Exercise aim>
List all the lines in these records that hold "internos".

##### Exercise material

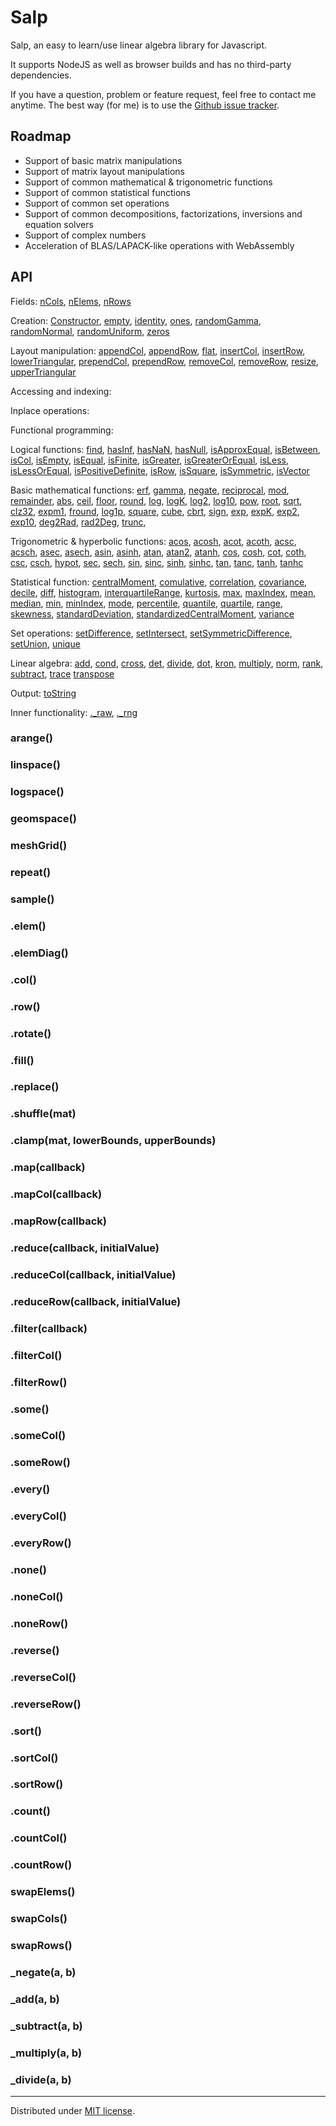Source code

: # Salp

Salp, an easy to learn/use linear algebra library for Javascript.

It supports NodeJS as well as browser builds and has no third-party dependencies.

If you have a question, problem or feature request, feel free to contact me anytime. The best way (for me) is to use the [Github issue tracker](https://github.com/SebastianNiemann/Mantella/issues).

## Roadmap

- Support of basic matrix manipulations
- Support of matrix layout manipulations
- Support of common mathematical & trigonometric functions
- Support of common statistical functions
- Support of common set operations
- Support of common decompositions, factorizations, inversions and equation solvers
- Support of complex numbers
- Acceleration of BLAS/LAPACK-like operations with WebAssembly

## API

Fields:
[nCols](#nCols),
[nElems](#nElems),
[nRows](#nRows)

Creation:
[Constructor](#constructor),
[empty](#empty),
[identity](#identity),
[ones](#ones),
[randomGamma](#randomGamma),
[randomNormal](#randomNormal),
[randomUniform](#randomUniform),
[zeros](#zeros)

Layout manipulation:
[appendCol](#appendcol),
[appendRow](#appendrow),
[flat](#flat),
[insertCol](#insertcol),
[insertRow](#insertrow),
[lowerTriangular](#lowertriangular),
[prependCol](#prependcol),
[prependRow](#prependrow),
[removeCol](#removecol),
[removeRow](#removerow),
[resize](#resize),
[upperTriangular](#uppertriangular)

Accessing and indexing:


Inplace operations:


Functional programming:


Logical functions:
[find](#find),
[hasInf](#hasinf),
[hasNaN](#hasnan),
[hasNull](#hasnull),
[isApproxEqual](#isapproxequal),
[isBetween](#isbetween),
[isCol](#iscol),
[isEmpty](#isempty),
[isEqual](#isequal),
[isFinite](#isfinite),
[isGreater](#isgreater),
[isGreaterOrEqual](#isgreaterorequal),
[isLess](#isless),
[isLessOrEqual](#islessorequal),
[isPositiveDefinite](#ispositivedefinite),
[isRow](#isrow),
[isSquare](#issquare),
[isSymmetric](#issymmetric),
[isVector](#isvector)

Basic mathematical functions:
[erf](#erf),
[gamma](#gamma),
[negate](#negate),
[reciprocal](#reciprocal),
[mod](#mod),
[remainder](#remainder),
[abs](#abs),
[ceil](#ceil),
[floor](#floor),
[round](#round),
[log](#log),
[logK](#logK),
[log2](#log2),
[log10](#log10),
[pow](#pow),
[root](#root),
[sqrt](#sqrt),
[clz32](#clz32),
[expm1](#expm1),
[fround](#fround),
[log1p](#log1p),
[square](#square),
[cube](#cube),
[cbrt](#cbrt),
[sign](#sign),
[exp](#exp),
[expK](#expK),
[exp2](#exp2),
[exp10](#exp10),
[deg2Rad](#deg2Rad),
[rad2Deg](#rad2Deg),
[trunc](#trunc),

Trigonometric & hyperbolic functions:
[acos](#acos),
[acosh](#acosh),
[acot](#acot),
[acoth](#acoth),
[acsc](#acsc),
[acsch](#acsch),
[asec](#asec),
[asech](#asech),
[asin](#asin),
[asinh](#asinh),
[atan](#atan),
[atan2](#atan2),
[atanh](#atanh),
[cos](#cos),
[cosh](#cosh),
[cot](#cot),
[coth](#coth),
[csc](#csc),
[csch](#csch),
[hypot](#hypot),
[sec](#sec),
[sech](#sech),
[sin](#sin),
[sinc](#sinc),
[sinh](#sinh),
[sinhc](#sinhc),
[tan](#tan),
[tanc](#tanc),
[tanh](#tanh),
[tanhc](#tanhc)

Statistical function:
[centralMoment](#centralmoment),
[comulative](#comulative),
[correlation](#correlation),
[covariance](#covariance),
[decile](#decile),
[diff](#diff),
[histogram](#histogram),
[interquartileRange](#interquartilerange),
[kurtosis](#kurtosis),
[max](#max),
[maxIndex](#maxIndex),
[mean](#mean),
[median](#median),
[min](#min),
[minIndex](#minIndex),
[mode](#mode),
[percentile](#percentile),
[quantile](#quantile),
[quartile](#quartile),
[range](#range),
[skewness](#skewness),
[standardDeviation](#standarddeviation),
[standardizedCentralMoment](#standardizedcentralmoment),
[variance](#variance)

Set operations:
[setDifference](#setdifference),
[setIntersect](#setintersect),
[setSymmetricDifference](#setsymmetricdifference),
[setUnion](#setunion),
[unique](#unique)

Linear algebra:
[add](#add),
[cond](#cond),
[cross](#cross),
[det](#det),
[divide](#divide),
[dot](#dot),
[kron](#kron),
[multiply](#multiply),
[norm](#norm),
[rank](#rank),
[subtract](#subtract),
[trace](#trace)
[transpose](#transpose)

Output: [toString](#tostring)

Inner functionality:
[._raw](#_raw),
[._rng](#_rng)





### arange()
### linspace()
### logspace()
### geomspace()
### meshGrid()
### repeat()
### sample()



### .elem()
### .elemDiag()
### .col()
### .row()
### .rotate()
### .fill()
### .replace()
### .shuffle(mat)
### .clamp(mat, lowerBounds, upperBounds)




### .map(callback)
### .mapCol(callback)
### .mapRow(callback)
### .reduce(callback, initialValue)
### .reduceCol(callback, initialValue)
### .reduceRow(callback, initialValue)
### .filter(callback)
### .filterCol()
### .filterRow()
### .some()
### .someCol()
### .someRow()
### .every()
### .everyCol()
### .everyRow()
### .none()
### .noneCol()
### .noneRow()
### .reverse()
### .reverseCol()
### .reverseRow()
### .sort()
### .sortCol()
### .sortRow()
### .count()
### .countCol()
### .countRow()
### swapElems()
### swapCols()
### swapRows()









### _negate(a, b)
### _add(a, b)
### _subtract(a, b)
### _multiply(a, b)
### _divide(a, b)

---

Distributed under [MIT license](http://opensource.org/licenses/MIT).
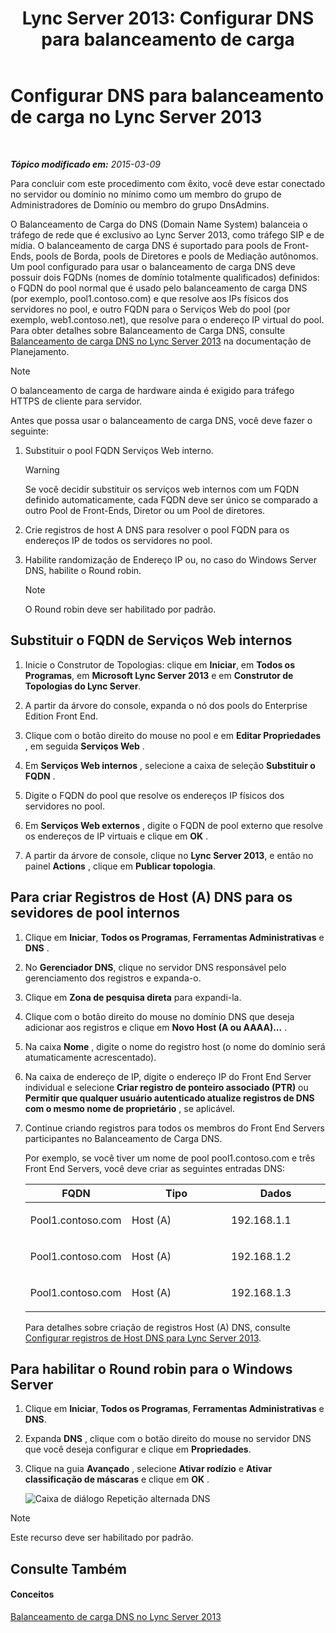 ﻿---
title: 'Lync Server 2013: Configurar DNS para balanceamento de carga'
TOCTitle: Configurar DNS para balanceamento de carga
ms:assetid: 1b2e8414-8676-4872-8ecf-ea07196f74de
ms:mtpsurl: https://technet.microsoft.com/pt-br/library/Gg398251(v=OCS.15)
ms:contentKeyID: 49306045
ms.date: 05/19/2016
mtps_version: v=OCS.15
ms.translationtype: HT
---

# Configurar DNS para balanceamento de carga no Lync Server 2013

 

_**Tópico modificado em:** 2015-03-09_

Para concluir com este procedimento com êxito, você deve estar conectado no servidor ou domínio no mínimo como um membro do grupo de Administradores de Domínio ou membro do grupo DnsAdmins.

O Balanceamento de Carga do DNS (Domain Name System) balanceia o tráfego de rede que é exclusivo ao Lync Server 2013, como tráfego SIP e de mídia. O balanceamento de carga DNS é suportado para pools de Front-Ends, pools de Borda, pools de Diretores e pools de Mediação autônomos. Um pool configurado para usar o balanceamento de carga DNS deve possuir dois FQDNs (nomes de domínio totalmente qualificados) definidos: o FQDN do pool normal que é usado pelo balanceamento de carga DNS (por exemplo, pool1.contoso.com) e que resolve aos IPs físicos dos servidores no pool, e outro FQDN para o Serviços Web do pool (por exemplo, web1.contoso.net), que resolve para o endereço IP virtual do pool. Para obter detalhes sobre Balanceamento de Carga DNS, consulte [Balanceamento de carga DNS no Lync Server 2013](lync-server-2013-dns-load-balancing.md) na documentação de Planejamento.

> [!note]  
> O balanceamento de carga de hardware ainda é exigido para tráfego HTTPS de cliente para servidor.

Antes que possa usar o balanceamento de carga DNS, você deve fazer o seguinte:

1.  Substituir o pool FQDN Serviços Web interno.
    

    > [!WARNING]
    > Se você decidir substituir os serviços web internos com um FQDN definido automaticamente, cada FQDN deve ser único se comparado a outro Pool de Front-Ends, Diretor ou um Pool de diretores.



2.  Crie registros de host A DNS para resolver o pool FQDN para os endereços IP de todos os servidores no pool.

3.  Habilite randomização de Endereço IP ou, no caso do Windows Server DNS, habilite o Round robin.
    
    > [!note]  
    > O Round robin deve ser habilitado por padrão.

## Substituir o FQDN de Serviços Web internos

1.  Inicie o Construtor de Topologias: clique em **Iniciar**, em **Todos os Programas**, em **Microsoft Lync Server 2013** e em **Construtor de Topologias do Lync Server**.

2.  A partir da árvore do console, expanda o nó dos pools do Enterprise Edition Front End.

3.  Clique com o botão direito do mouse no pool e em **Editar Propriedades** , em seguida **Serviços Web** .

4.  Em **Serviços Web internos** , selecione a caixa de seleção **Substituir o FQDN** .

5.  Digite o FQDN do pool que resolve os endereços IP físicos dos servidores no pool.

6.  Em **Serviços Web externos** , digite o FQDN de pool externo que resolve os endereços de IP virtuais e clique em **OK** .

7.  A partir da árvore de console, clique no **Lync Server 2013**, e então no painel **Actions** , clique em **Publicar topologia**.

## Para criar Registros de Host (A) DNS para os sevidores de pool internos

1.  Clique em **Iniciar**, **Todos os Programas**, **Ferramentas Administrativas** e **DNS** .

2.  No **Gerenciador DNS**, clique no servidor DNS responsável pelo gerenciamento dos registros e expanda-o.

3.  Clique em **Zona de pesquisa direta** para expandi-la.

4.  Clique com o botão direito do mouse no domínio DNS que deseja adicionar aos registros e clique em **Novo Host (A ou AAAA)...** .

5.  Na caixa **Nome** , digite o nome do registro host (o nome do domínio será atumaticamente acrescentado).

6.  Na caixa de endereço de IP, digite o endereço IP do Front End Server individual e selecione **Criar registro de ponteiro associado (PTR)** ou **Permitir que qualquer usuário autenticado atualize registros de DNS com o mesmo nome de proprietário** , se aplicável.

7.  Continue criando registros para todos os membros do Front End Servers participantes no Balanceamento de Carga DNS.
    
    Por exemplo, se você tiver um nome de pool pool1.contoso.com e três Front End Servers, você deve criar as seguintes entradas DNS:
    
    
    <table>
    <colgroup>
    <col style="width: 33%" />
    <col style="width: 33%" />
    <col style="width: 33%" />
    </colgroup>
    <thead>
    <tr class="header">
    <th>FQDN</th>
    <th>Tipo</th>
    <th>Dados</th>
    </tr>
    </thead>
    <tbody>
    <tr class="odd">
    <td><p>Pool1.contoso.com</p></td>
    <td><p>Host (A)</p></td>
    <td><p>192.168.1.1</p></td>
    </tr>
    <tr class="even">
    <td><p>Pool1.contoso.com</p></td>
    <td><p>Host (A)</p></td>
    <td><p>192.168.1.2</p></td>
    </tr>
    <tr class="odd">
    <td><p>Pool1.contoso.com</p></td>
    <td><p>Host (A)</p></td>
    <td><p>192.168.1.3</p></td>
    </tr>
    </tbody>
    </table>
    
    Para detalhes sobre criação de registros Host (A) DNS, consulte [Configurar registros de Host DNS para Lync Server 2013](lync-server-2013-configure-dns-host-records.md).

## Para habilitar o Round robin para o Windows Server

1.  Clique em **Iniciar**, **Todos os Programas**, **Ferramentas Administrativas** e **DNS**.

2.  Expanda **DNS** , clique com o botão direito do mouse no servidor DNS que você deseja configurar e clique em **Propriedades**.

3.  Clique na guia **Avançado** , selecione **Ativar rodízio** e **Ativar classificação de máscaras** e clique em **OK** .
    
    ![Caixa de diálogo Repetição alternada DNS](images/Gg398251.e7bf6125-8d78-4460-8401-0a8e7e21d305(OCS.15).jpg "Caixa de diálogo Repetição alternada DNS")

> [!note]  
> Este recurso deve ser habilitado por padrão.

## Consulte Também

#### Conceitos

[Balanceamento de carga DNS no Lync Server 2013](lync-server-2013-dns-load-balancing.md)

##########

Task answer>
    > Se você decidir substituir os serviços web internos com um FQDN definido automaticamente, cada FQDN deve ser único se comparado a outro Pool de Front-Ends, Diretor ou um Pool de diretores.
## Substituir o FQDN de Serviços Web internos
4.  Em **Serviços Web internos** , selecione a caixa de seleção **Substituir o FQDN** .
## Para criar Registros de Host (A) DNS para os sevidores de pool internos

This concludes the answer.